I was talking to a friend with similar appetites and she said she regrets refusing the traditional delicacies of her childhood. When she was young, every other day her mother would steam for breakfast, as in most homes in Kerala, kozhukottai , the little steamed bundles of rice flour casing filled with jaggery and grated coconut. Her mother flavoured them with cumin; other homes used powdered cardamom seeds. She says she would make an ugly grimace and push away the dish — it was so boring. And now she longs for that taste, that softness, that flavour, and there’s no one except she herself to make it. I feel that way about the meethi rotis my mother made. Whole wheat atta kneaded with a solution of gur , jaggery, and rolled into thick rotis , stored in a round brass box for weeks, and eaten with cold white butter straight from the fridge. They were not too sweet, brittle but soft, and with the flavour of dry-roasted atta and malty gur . Now I could eat a stack, right now, as I type. But then they were spurned: entire corridors of hostel rooms snacked on them, but I was bored. As I was with her baking. I wish I could have one butterscotch brownie, smelling of toffee, one lozenge of guava cheese that she wrapped in red cellophane and kept on the sideboard in a tall blue and silver basket, one Swiss roll filled with marmalade and dusted with caster sugar. My regrets are all for sweets because then, when I was thin, I didn’t like them and now I’m not and there’s no one to make them but myself.

Regret is two-pronged: when someone offers me a plate of Mysore pak, I say no thank you, it’s full of ghee and sugar… okay, maybe I’ll have a bit and I cut myself a small cube. Then that smooth, ghee-laden sweetness works its magic and I cut myself another cube. And then, throwing care and caution to the winds, I finish the entire ingot; about cholesterol and calories I care not. The regret comes later, when the drug has worn off. But then, if I hadn’t eaten it, I would remember and curse myself for not having eaten it when I could. Like the other day I wanted to eat some caramel custard but had the usual compunctions. Also I still perpetuate the myth that I don’t like desserts, so I asked whether someone would share it with me. Jyotsna said she was having one of her own, but she’d help me with mine. When I began to eat it I got carried away with the smooth creamy egg and bittersweet caramel and looked up at Jyotsna, expecting her to generously wave it away, but she held out her hand and said she was wondering how much I was going to eat. I regret eating only half.
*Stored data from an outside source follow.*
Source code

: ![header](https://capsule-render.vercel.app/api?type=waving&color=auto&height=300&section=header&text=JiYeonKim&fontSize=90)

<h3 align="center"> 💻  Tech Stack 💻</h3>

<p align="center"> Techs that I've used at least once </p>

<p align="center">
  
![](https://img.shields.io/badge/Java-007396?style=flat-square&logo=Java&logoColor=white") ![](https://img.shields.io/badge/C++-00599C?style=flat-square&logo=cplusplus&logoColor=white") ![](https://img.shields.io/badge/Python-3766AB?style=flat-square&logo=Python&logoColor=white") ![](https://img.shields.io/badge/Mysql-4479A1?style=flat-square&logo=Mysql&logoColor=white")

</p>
Anita mocks me to this day for the bonda episode. Many long years ago when I had greater abilities she and I and a group of friends had lunch in the upstairs lounge at the IIC. We ate and talked until the staff started winding up, when we moved down and sat in the verandah overlooking the water. Then a tray walked past and I just had to have what I saw: a pair of fat golden alu bondas . Mine eventually came, crisp crust without, steaming masala potatoes within, green chutney on the side. Despite the raillery, I have no regrets.